TASK TO CARRY OUT: Exact copy, pictures excluded: please retype every record below.

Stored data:
============

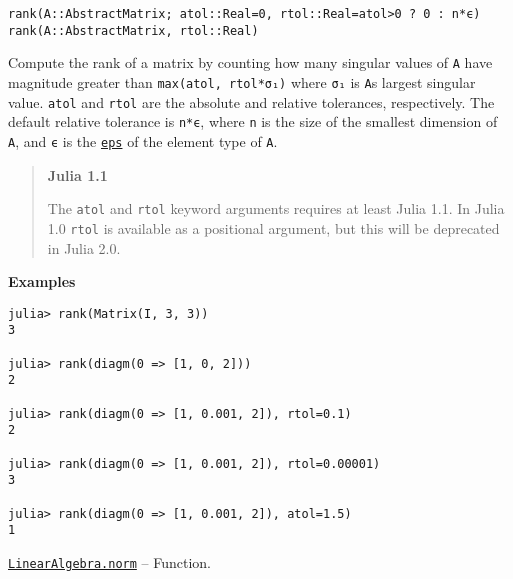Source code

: \begin{adjustwidth}{2em}{0pt}


\begin{verbatim}
rank(A::AbstractMatrix; atol::Real=0, rtol::Real=atol>0 ? 0 : n*ϵ)
rank(A::AbstractMatrix, rtol::Real)
\end{verbatim}

Compute the rank of a matrix by counting how many singular values of \texttt{A} have magnitude greater than \texttt{max(atol, rtol*σ₁)} where \texttt{σ₁} is \texttt{A}{\textquotesingle}s largest singular value. \texttt{atol} and \texttt{rtol} are the absolute and relative tolerances, respectively. The default relative tolerance is \texttt{n*ϵ}, where \texttt{n} is the size of the smallest dimension of \texttt{A}, and \texttt{ϵ} is the \hyperlink{4594213520310841636}{\texttt{eps}} of the element type of \texttt{A}.

\begin{quote}
\textbf{Julia 1.1}

The \texttt{atol} and \texttt{rtol} keyword arguments requires at least Julia 1.1. In Julia 1.0 \texttt{rtol} is available as a positional argument, but this will be deprecated in Julia 2.0.

\end{quote}
\textbf{Examples}


\begin{verbatim}
julia> rank(Matrix(I, 3, 3))
3

julia> rank(diagm(0 => [1, 0, 2]))
2

julia> rank(diagm(0 => [1, 0.001, 2]), rtol=0.1)
2

julia> rank(diagm(0 => [1, 0.001, 2]), rtol=0.00001)
3

julia> rank(diagm(0 => [1, 0.001, 2]), atol=1.5)
1
\end{verbatim}



\end{adjustwidth}
\hypertarget{898926013064269707}{} 
\hyperlink{898926013064269707}{\texttt{LinearAlgebra.norm}}  -- {Function.}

============

SOLUTION FOR THIS EXERCISE:
Source code

: \begin{adjustwidth}{2em}{0pt}


\begin{verbatim}
rank(A::AbstractMatrix; atol::Real=0, rtol::Real=atol>0 ? 0 : n*ϵ)
rank(A::AbstractMatrix, rtol::Real)
\end{verbatim}

Compute the rank of a matrix by counting how many singular values of \texttt{A} have magnitude greater than \texttt{max(atol, rtol*σ₁)} where \texttt{σ₁} is \texttt{A}{\textquotesingle}s largest singular value. \texttt{atol} and \texttt{rtol} are the absolute and relative tolerances, respectively. The default relative tolerance is \texttt{n*ϵ}, where \texttt{n} is the size of the smallest dimension of \texttt{A}, and \texttt{ϵ} is the \hyperlink{4594213520310841636}{\texttt{eps}} of the element type of \texttt{A}.

\begin{quote}
\textbf{Julia 1.1}

The \texttt{atol} and \texttt{rtol} keyword arguments requires at least Julia 1.1. In Julia 1.0 \texttt{rtol} is available as a positional argument, but this will be deprecated in Julia 2.0.

\end{quote}
\textbf{Examples}


\begin{verbatim}
julia> rank(Matrix(I, 3, 3))
3

julia> rank(diagm(0 => [1, 0, 2]))
2

julia> rank(diagm(0 => [1, 0.001, 2]), rtol=0.1)
2

julia> rank(diagm(0 => [1, 0.001, 2]), rtol=0.00001)
3

julia> rank(diagm(0 => [1, 0.001, 2]), atol=1.5)
1
\end{verbatim}



\end{adjustwidth}
\hypertarget{898926013064269707}{} 
\hyperlink{898926013064269707}{\texttt{LinearAlgebra.norm}}  -- {Function.}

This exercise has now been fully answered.